Son œuvre poétique est marquée par sa terre natale, dans une écriture où se mêlent, évocations, invocations, appels, échos, sagesses et résonances. Où l’Homme est au centre de la dimension cosmique. De langue française, sa poésie est traversée de vocabulaires de langue africaine, dans intertextualité volontaire.

Gabriel Okoundji est un écrivain qui compte dans la nouvelle génération littéraire congolaise et francophone.

Quelques titres (en poésie) : L’âme blessée d’un éléphant noir, Ed. William Blake & Co. 2002 ; Bono le guetteur de signes, Ed. Elytis, 2005 ; Ne rien perdre, ne rien oublier, Ed. Fédérop, 2017.

Tahar Bekri

Pour Cettina Rizzo

– Cetti ! –

Parce que le cœur du monde est dans ton cœur

Tout humain à ta rencontre est comblé.

Tout Homme a deux mains, crois-moi Cetti ! amie, ma parole

         – ici, la main qui nourrit, ici la main qui reçoit

la main qui nourrit tient sa promesse au jour, au temps, à la vie 

la main qui reçoit enserre son geste pour se sauver du désespoir

         – ici, la main qui reçoit, ici la main qui nourrit

aucune main ne joue à cache-cache avec ses propres doigts

la main qui nourrit et la main qui reçoit ont même enfance

les doigts de l’une possèdent le monde dans les doigts de l’autre

                   la main est parole limpide, signe, épopée et consolation

main ouverte au matin de la terre, mémoire des siècles

main absente à l’appel, avènement du vocable enfoui

                   de l’instant dans l’instant

du jour dans le jour

de la nuit dans la nuit

de l’éternité dans l’éternité

la voix qui a connaissance de la voie invoque :

                                      observez, ô témoins !

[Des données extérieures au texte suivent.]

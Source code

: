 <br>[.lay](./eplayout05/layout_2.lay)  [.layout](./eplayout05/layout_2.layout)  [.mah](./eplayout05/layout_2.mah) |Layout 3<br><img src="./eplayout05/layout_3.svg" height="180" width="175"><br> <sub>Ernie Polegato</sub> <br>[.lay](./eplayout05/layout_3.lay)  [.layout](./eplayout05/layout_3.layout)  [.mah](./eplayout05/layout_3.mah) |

                            main nue et main pleine partagent ensemble la destinée

main nue et main pleine ont chacune cinq doigts

en voici deux, en voici trois, et cinq et cinq font dix

                   – « qui suis-je ? » se demande la main nue

                   – « qui suis-je ? » lui répond la main pleine

l’une et l’autre ont même rite, même lien, même sang

l’une et l’autre sèment le bonheur que désire le cœur

                   humanité, justice, amour

humilité, piété ! Conscience d’une

accolade d’accomplissement avant la tombée de l’existence

toute parole est élan de la sève sous l’écorce

– c’est ainsi ! – 

la sève s’écoule libre de souci et d’ambition

– c’est ainsi ! – 

multiples feuilles et fleurs s’en nourrissent

– c’est ainsi ! –

l’offrande de la sève ne désire pas de contre-don

                   – c’est ainsi ! –

entre Terre et Ciel, la genèse ne s’improvise pas

la voix qui a connaissance de la voie invoque :

                                      observez, ô témoins !

                            on ne mord pas la main qui nourrit

                            il n’est pas bon d’ôter les ténèbres à la nuit

                            il n’est pas bon d’exiger au sel d’être sucré

                            il n’est pas bon d’espérer du pied gauche sa marche à droite

                            assez !

la voix qui a connaissance de la voie invoque :

                                      observez, ô témoins !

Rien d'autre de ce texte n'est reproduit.